By now, if you haven’t seen it, you’ve definitely read about the accident Lena Dunham’s character on HBO’s Girls had with a cotton swab. Intense, deep swabbing left a cotton swab lodged in her ear, and she needed to enlist the help of a doctor.
Granted, this is an exaggerated exception to the rule. But over the years, cotton swabs, like Q-tips, have gotten the short end of the stick when it comes to ear health. What once was a convenient way to get rid of ear wax (scientifically know as cerumen) is now believed to hurt more than help.
What’s so bad about ear wax anyway? And how does anyone clean their ears without a cotton swab? We’re glad you asked.
Can You Hear Me Now?
Cotton swabs are primarily used to remove ear wax. Only ear wax is what promotes ear health.
“Ear wax has antibacterial and antifungal properties. It keeps the ear canal skin protected from getting too dry and is a natural cleaner of the ear canal,” Dr. Jeffrey Spiegel, a professor in the department of otolaryngology at Boston University School of Medicine, told Medical Daily in an email.
The amount of ear wax, as well as the color and the consistency (soft versus hard) varies person to person, Dr. Ronald Hoffman, medical director of the Ear Institute at New York Eye and Ear Infirmary of Mount Sinai, told Medical Daily in an email.
Ear wax naturally migrates to, and naturally leaves, the outer edge of the ear. Anything that prevents the wax from moving out — like, say, constantly walking around with headphones in — can result in build-up.
A 2008 JAMA study found ear wax build-up results in 12 million patient visits per year. Beyond headphones, excessive ear hair, narrow ear canals, and bony growths called exostoses lead to build-up, said Spiegel. The growths tend to occur in people who surf, and anyone swimming in cold water may stunt the wax migration process.
The Inner Circle
Obviously keeping build-up to a minimum is key. While cotton swabs are great for cleaning the outer ear, they pose real risk to the inner ear.
“The ear canal, which has very delicate skin, can be scratched by the swab and create a situation where one can get an ear infection,” Spiegel said. “You may feel it's working as some of the wax from the side of the canal sticks to the cotton and changes the cotton swab color from white to yellow. However, at the tip you've managed to just push the wax further in [the ear canal, where it’s difficult to get out].”
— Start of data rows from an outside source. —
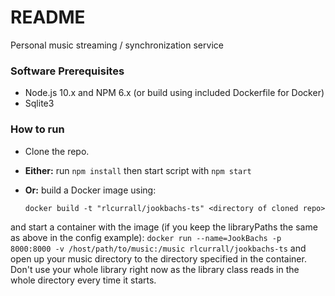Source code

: # README #

Personal music streaming / synchronization service

### Software Prerequisites ###
* Node.js 10.x and NPM 6.x (or build using included Dockerfile for Docker)
* Sqlite3

### How to run ###
* Clone the repo.

* **Either:** run ```npm install``` then start script with ```npm start```
* **Or:** build a Docker image using:
	```
	docker build -t "rlcurrall/jookbachs-ts" <directory of cloned repo>
	```
and start a container with the image (if you keep the libraryPaths the same as above in the config example):
	```
	docker run --name=JookBachs -p 8000:8000 -v /host/path/to/music:/music rlcurrall/jookbachs-ts
	```
and open up your music directory to the directory specified in the container. Don't use your whole library right now as the library class reads in the whole directory every time it starts.
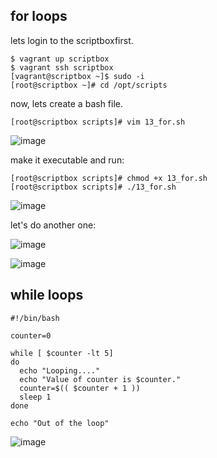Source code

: ## for loops

lets login to the scriptboxfirst.

```
$ vagrant up scriptbox
$ vagrant ssh scriptbox
[vagrant@scriptbox ~]$ sudo -i
[root@scriptbox ~]# cd /opt/scripts
```

now, lets create a bash file.

```
[root@scriptbox scripts]# vim 13_for.sh
```

![image](https://github.com/bengisugelin/DevOps/assets/113550043/a091512c-ef21-4100-825d-b80d19ff3a1f)

make it executable and run:
```
[root@scriptbox scripts]# chmod +x 13_for.sh
[root@scriptbox scripts]# ./13_for.sh
```

![image](https://github.com/bengisugelin/DevOps/assets/113550043/ff8e749d-c2fb-4304-bd24-3d12fa093d74)


let's do another one:

![image](https://github.com/bengisugelin/DevOps/assets/113550043/d8b277ce-64d6-40b4-a73f-80f5b3e54045)

![image](https://github.com/bengisugelin/DevOps/assets/113550043/e47427d0-3e97-4486-82cd-91c1b355fcb3)


## while loops

```
#!/bin/bash

counter=0

while [ $counter -lt 5]
do
  echo "Looping...."
  echo "Value of counter is $counter."
  counter=$(( $counter + 1 ))
  sleep 1
done

echo "Out of the loop"
```

![image](https://github.com/bengisugelin/DevOps/assets/113550043/95151dac-62fd-4149-bcdd-4d636f31ac95)

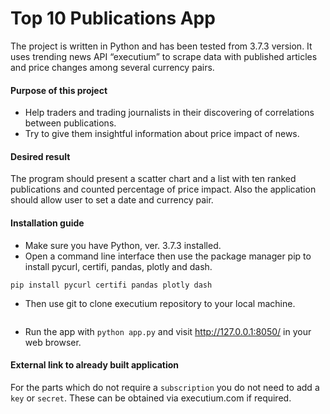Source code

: # Top 10 Publications App
The project is written in Python and has been tested from 3.7.3 version. It uses trending news API “executium” to scrape data with published articles and price changes among several currency pairs.

#### Purpose of this project
* Help traders and trading journalists in their discovering of correlations between publications.
* Try to give them insightful information about price impact of news.

#### Desired result
The program should present a scatter chart and a list with ten ranked publications and counted percentage of price impact. Also the application should allow user to set a date and currency pair. 

#### Installation guide
* Make sure you have Python, ver. 3.7.3 installed.
* Open a command line interface then use the package manager pip to install pycurl, certifi, pandas, plotly and dash.
```
pip install pycurl certifi pandas plotly dash
```
* Then use git to clone executium repository to your local machine.
```
```
* Run the app with `python app.py` and visit http://127.0.0.1:8050/ in your web browser.

#### External link to already built application
For the parts which do not require a `subscription` you do not need to add a `key` or `secret`. These can be obtained via executium.com if required.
Hoffman added pushing cotton swabs too far into the ears damages the delicate structures of the middle and inner ear, which can cause permanent hearing loss (a health problem linked to cognitive impairment later in life), bleeding, and redness.
Clean Up, Clean Up
Surprisingly, the best way to clean ears is not to.
“Leave the ear canal alone and the wax will naturally move out,” Spiegel said. “If you are concerned, go see an otolaryngologist (head and neck surgeon). The surgeon will use a microscope and microsurgical instruments to comfortably remove the wax from your ears.”
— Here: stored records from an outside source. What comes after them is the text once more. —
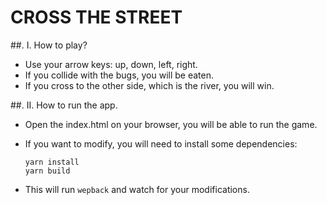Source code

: # CROSS THE STREET

##. I. How to play?

- Use your arrow keys: up, down, left, right.
- If you collide with the bugs, you will be eaten.
- If you cross to the other side, which is the river, you will win.


##. II. How to run the app.

- Open the index.html on your browser, you will be able to run the game.
- If you want to modify, you will need to install some dependencies:
       
    ```
    yarn install
    yarn build
    ```

- This will run `wepback` and watch for your modifications.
Swimmer's ear is best prevented, Spiegel suggested, wearing wax earplugs and waterproof foam ear bands to keep water out of the ear. More severe cases should be seen by an otolaryngologist for antibiotic ear drops.
That said, there are alternative ways to maintain ear health. Hoffman mentioned there are over-the-counter wax dissolving drops, though he recommends speaking to a doctor before actually buying them. "If you have a hole in your eardrum and you put drops in to dissolve wax, you could cause an infection," Hoffman said. "Some people have very narrow ear canals and using the drops could actually make things worse."
Dr. Sean Hashmi, a practicing physician at Keiser Permanente in San Francisco, told Medical Daily in an e-mail he'll sometimes soften ear wax with liquid docusate, which is normally a stool softener.
There's also new products called OTO Tip (achieves basic cleaning) and the TEC Home (removes wax plugs) under a startup company called Clear Ear.
"The idea is that if you can clean your ears at home every so often, that will make the larger [ear wax] build-ups less likely," Clear Ear co-founder Lily Truong told TechCrunch. "I’ve previously seen people use really dangerous methods to clean out ear wax like safety pins, ear candling, and bobby pins."
The bottom line: Keeping wax build-up at bay isn't limited to a cotton swab, and it's definitely not fixed with a bobby pin. Yikes.